**What the exercise asks:** Two lines below mark the span: the one containing "constant-preservation, positive homogeneity, and" and the one containing "finite-prefix imprecise de~Finetti". Set down both, plus every line between, exactly as they stand, and nothing else.

»»

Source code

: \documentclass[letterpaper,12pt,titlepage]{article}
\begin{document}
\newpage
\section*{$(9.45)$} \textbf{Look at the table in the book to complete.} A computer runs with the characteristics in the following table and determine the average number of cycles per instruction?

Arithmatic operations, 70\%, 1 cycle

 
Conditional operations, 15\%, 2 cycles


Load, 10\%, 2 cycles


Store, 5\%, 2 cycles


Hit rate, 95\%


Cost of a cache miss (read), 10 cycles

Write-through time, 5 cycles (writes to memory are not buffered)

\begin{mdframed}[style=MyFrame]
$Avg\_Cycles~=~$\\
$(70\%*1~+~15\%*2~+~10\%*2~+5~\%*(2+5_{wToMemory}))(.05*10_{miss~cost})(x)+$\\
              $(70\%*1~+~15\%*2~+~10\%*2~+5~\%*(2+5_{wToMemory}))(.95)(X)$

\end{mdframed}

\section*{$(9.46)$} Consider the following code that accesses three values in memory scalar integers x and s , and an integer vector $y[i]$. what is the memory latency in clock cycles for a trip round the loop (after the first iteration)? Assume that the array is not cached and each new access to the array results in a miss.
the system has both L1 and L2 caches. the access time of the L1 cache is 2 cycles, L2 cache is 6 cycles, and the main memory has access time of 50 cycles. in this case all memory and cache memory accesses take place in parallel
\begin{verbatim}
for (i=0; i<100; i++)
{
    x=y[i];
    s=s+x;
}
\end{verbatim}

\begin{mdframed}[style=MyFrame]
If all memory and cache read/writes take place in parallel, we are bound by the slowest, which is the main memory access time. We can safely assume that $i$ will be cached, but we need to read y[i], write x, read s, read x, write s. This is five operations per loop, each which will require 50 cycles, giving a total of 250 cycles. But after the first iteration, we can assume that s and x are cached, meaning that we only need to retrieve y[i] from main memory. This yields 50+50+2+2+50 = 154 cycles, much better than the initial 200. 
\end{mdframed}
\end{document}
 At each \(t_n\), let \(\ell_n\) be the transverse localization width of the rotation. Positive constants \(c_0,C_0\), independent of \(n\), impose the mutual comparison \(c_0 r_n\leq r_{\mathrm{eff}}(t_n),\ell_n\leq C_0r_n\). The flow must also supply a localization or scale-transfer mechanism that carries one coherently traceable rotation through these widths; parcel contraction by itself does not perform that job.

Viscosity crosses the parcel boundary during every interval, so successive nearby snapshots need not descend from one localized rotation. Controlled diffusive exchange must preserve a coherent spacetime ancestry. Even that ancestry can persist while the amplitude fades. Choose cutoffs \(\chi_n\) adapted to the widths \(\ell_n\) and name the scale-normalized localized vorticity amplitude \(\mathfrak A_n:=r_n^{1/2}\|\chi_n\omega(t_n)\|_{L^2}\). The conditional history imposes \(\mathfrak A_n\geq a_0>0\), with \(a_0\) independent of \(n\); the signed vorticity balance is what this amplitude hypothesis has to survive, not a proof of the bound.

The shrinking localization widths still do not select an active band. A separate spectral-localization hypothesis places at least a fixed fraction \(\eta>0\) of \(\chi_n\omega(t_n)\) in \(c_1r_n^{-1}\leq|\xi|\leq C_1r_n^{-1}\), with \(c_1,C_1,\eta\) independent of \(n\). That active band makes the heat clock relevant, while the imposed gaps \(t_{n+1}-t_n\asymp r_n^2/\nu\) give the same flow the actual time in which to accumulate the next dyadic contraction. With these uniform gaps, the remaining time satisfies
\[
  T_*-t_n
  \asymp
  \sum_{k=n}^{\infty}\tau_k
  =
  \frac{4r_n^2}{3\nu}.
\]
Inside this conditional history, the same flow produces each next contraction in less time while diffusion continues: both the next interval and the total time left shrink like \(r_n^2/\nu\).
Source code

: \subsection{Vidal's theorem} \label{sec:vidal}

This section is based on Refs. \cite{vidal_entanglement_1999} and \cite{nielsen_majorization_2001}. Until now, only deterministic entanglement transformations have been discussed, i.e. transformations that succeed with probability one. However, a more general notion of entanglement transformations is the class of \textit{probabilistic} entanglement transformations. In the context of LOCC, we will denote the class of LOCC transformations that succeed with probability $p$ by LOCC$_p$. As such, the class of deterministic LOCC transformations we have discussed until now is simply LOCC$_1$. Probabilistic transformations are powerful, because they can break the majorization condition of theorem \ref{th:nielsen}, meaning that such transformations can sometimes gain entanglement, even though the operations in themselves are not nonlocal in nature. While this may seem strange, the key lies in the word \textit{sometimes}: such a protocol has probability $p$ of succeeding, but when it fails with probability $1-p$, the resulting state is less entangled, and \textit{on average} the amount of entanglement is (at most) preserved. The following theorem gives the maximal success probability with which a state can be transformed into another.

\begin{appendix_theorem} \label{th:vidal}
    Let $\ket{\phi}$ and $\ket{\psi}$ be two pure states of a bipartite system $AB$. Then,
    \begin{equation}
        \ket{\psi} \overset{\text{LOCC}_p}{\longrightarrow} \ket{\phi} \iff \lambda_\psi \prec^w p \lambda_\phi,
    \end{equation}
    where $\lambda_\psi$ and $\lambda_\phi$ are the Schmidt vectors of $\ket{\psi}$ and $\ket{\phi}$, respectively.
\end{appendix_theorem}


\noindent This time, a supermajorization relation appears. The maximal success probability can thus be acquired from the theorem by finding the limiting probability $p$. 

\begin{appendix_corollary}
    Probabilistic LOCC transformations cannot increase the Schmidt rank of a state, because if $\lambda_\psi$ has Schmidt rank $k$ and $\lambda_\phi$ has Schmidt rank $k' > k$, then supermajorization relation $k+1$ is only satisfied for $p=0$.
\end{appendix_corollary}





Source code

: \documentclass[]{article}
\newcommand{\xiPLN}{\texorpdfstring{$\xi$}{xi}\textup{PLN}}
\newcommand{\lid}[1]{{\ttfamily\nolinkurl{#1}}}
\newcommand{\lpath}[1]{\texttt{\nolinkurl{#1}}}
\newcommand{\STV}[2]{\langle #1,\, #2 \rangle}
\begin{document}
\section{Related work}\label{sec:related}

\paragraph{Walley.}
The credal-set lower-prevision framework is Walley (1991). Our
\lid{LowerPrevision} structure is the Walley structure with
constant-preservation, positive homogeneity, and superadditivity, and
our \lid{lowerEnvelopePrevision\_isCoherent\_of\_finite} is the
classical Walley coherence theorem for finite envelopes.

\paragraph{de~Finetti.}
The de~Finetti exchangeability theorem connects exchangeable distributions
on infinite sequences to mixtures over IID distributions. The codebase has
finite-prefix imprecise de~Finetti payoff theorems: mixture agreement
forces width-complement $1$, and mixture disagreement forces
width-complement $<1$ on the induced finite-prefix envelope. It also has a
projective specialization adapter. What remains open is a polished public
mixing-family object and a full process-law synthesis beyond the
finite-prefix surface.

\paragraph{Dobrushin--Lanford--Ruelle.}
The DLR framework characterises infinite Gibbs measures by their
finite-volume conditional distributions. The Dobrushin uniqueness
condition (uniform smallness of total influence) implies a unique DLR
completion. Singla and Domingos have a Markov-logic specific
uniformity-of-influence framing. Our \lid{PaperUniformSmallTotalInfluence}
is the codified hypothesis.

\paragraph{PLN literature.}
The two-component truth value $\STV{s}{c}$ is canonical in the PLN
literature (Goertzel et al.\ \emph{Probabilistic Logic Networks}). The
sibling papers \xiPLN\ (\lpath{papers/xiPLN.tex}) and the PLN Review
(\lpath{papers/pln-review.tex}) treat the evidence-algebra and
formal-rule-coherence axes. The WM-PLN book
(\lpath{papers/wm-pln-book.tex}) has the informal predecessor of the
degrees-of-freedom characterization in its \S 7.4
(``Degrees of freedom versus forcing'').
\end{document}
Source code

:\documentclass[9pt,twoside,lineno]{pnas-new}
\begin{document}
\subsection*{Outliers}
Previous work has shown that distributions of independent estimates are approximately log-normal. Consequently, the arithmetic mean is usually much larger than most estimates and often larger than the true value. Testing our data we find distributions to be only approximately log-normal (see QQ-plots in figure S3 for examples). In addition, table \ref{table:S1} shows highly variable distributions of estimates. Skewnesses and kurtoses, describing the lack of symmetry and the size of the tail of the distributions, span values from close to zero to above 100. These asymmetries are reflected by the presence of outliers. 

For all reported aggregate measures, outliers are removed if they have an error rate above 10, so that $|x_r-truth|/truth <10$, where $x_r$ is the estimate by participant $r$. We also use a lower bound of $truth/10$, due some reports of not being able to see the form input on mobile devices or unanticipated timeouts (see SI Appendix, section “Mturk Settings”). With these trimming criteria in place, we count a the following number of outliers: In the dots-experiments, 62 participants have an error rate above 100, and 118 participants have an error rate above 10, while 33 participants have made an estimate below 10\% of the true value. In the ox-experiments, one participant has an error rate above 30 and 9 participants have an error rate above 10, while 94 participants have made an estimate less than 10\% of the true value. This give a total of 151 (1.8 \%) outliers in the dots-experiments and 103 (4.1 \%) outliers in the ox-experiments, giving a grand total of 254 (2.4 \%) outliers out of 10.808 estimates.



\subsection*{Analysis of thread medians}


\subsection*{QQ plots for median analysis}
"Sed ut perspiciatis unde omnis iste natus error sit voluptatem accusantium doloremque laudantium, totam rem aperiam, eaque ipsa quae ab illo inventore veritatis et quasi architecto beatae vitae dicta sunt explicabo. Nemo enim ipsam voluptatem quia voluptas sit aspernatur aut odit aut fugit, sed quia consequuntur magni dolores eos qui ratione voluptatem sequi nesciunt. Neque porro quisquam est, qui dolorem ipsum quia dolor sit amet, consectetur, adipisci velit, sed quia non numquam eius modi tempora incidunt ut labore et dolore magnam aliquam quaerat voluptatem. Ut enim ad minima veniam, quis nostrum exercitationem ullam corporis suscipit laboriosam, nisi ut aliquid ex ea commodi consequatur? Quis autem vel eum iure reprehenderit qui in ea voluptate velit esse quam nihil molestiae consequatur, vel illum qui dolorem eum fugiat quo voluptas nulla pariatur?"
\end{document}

««

**Task response:**
constant-preservation, positive homogeneity, and superadditivity, and
our \lid{lowerEnvelopePrevision\_isCoherent\_of\_finite} is the
classical Walley coherence theorem for finite envelopes.

\paragraph{de~Finetti.}
The de~Finetti exchangeability theorem connects exchangeable distributions
on infinite sequences to mixtures over IID distributions. The codebase has
finite-prefix imprecise de~Finetti payoff theorems: mixture agreement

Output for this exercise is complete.